Zuckerman Spaeder LLP has a distinguished tradition of pro bono service. We offer our lawyers diverse opportunities to apply their talents and interests to fulfill our collective and individual obligations to counsel the poor and underrepresented. We seek to ensure equal justice under the law and each year our lawyers and other professionals volunteer thousands of hours of time to this end.
Many Zuckerman Spaeder attorneys bring public service experience to the firm. Among our ranks are former public defenders and prosecutors, public interest law group litigators, and a former social worker. Our pro bono clients benefit from the combined experience and dedication of these attorneys and their colleagues, who strive to meet the highest standards of pro bono service.
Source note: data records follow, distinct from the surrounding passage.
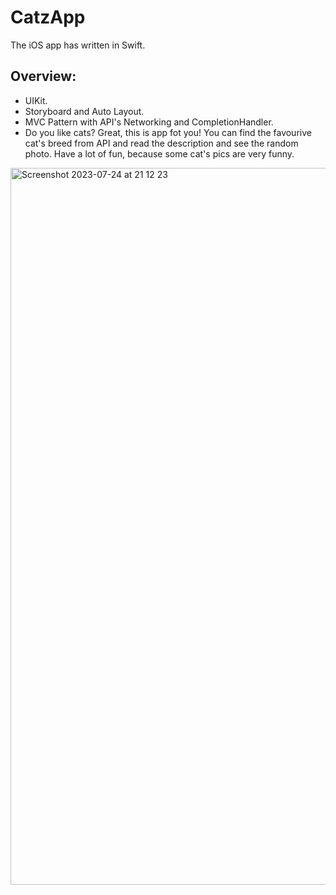 # CatzApp

The iOS app has written in Swift. 

## Overview:
- UIKit.
- Storyboard and Auto Layout.
- MVC Pattern with API's Networking and CompletionHandler. 
- Do you like cats? Great, this is app fot you! You can find the favourive cat's breed from API and read the description and see the random photo. Have a lot of fun, because some cat's pics are very funny. 

<img width="1147" alt="Screenshot 2023-07-24 at 21 12 23" src="https://github.com/majkelkrol/CatzApp/assets/70725608/df265dde-6749-42d5-b79c-62bc51294bad">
Skilled attorneys from across Zuckerman Spaeder’s practices bring their experience to bear on behalf of pro bono clients in cases spanning many different subject areas and courts, from local custody cases to Supreme Court briefs dealing with constitutional law. For example, a partner in the real estate practice assisted a low-income tenant association craft a deal with a developer and a bankruptcy partner chaired the court-sponsored steering committee that helped establish the program by which indigent individuals can receive pro bono representation for bankruptcy proceedings in Washington, DC. Zuckerman Spaeder also provides pro bono service in the areas of family and employment law.
Over the years our attorneys have provided post-conviction representation to four individuals on death row and pre-trial representation to one death-eligible defendant; of these clients, four had their death sentence or charge removed. Additionally, the U.S. Supreme Court ultimately determined, although not in time to save our mentally retarded client from execution, that the execution of a mentally retarded individual violates the “cruel and unusual” provision of the 8th Amendment to the U.S. Constitution. The firm also is active in representing individuals referred by the Innocence Project who claim innocence of the crime for which they have been convicted.
Our office in Washington, DC, is a signatory to the Pro Bono Challenge of the Pro Bono Institute and the District of Columbia Bar, through which we have pledged to invest in pro bono service time equivalent to at least 3 percent of attorney time on paying matters.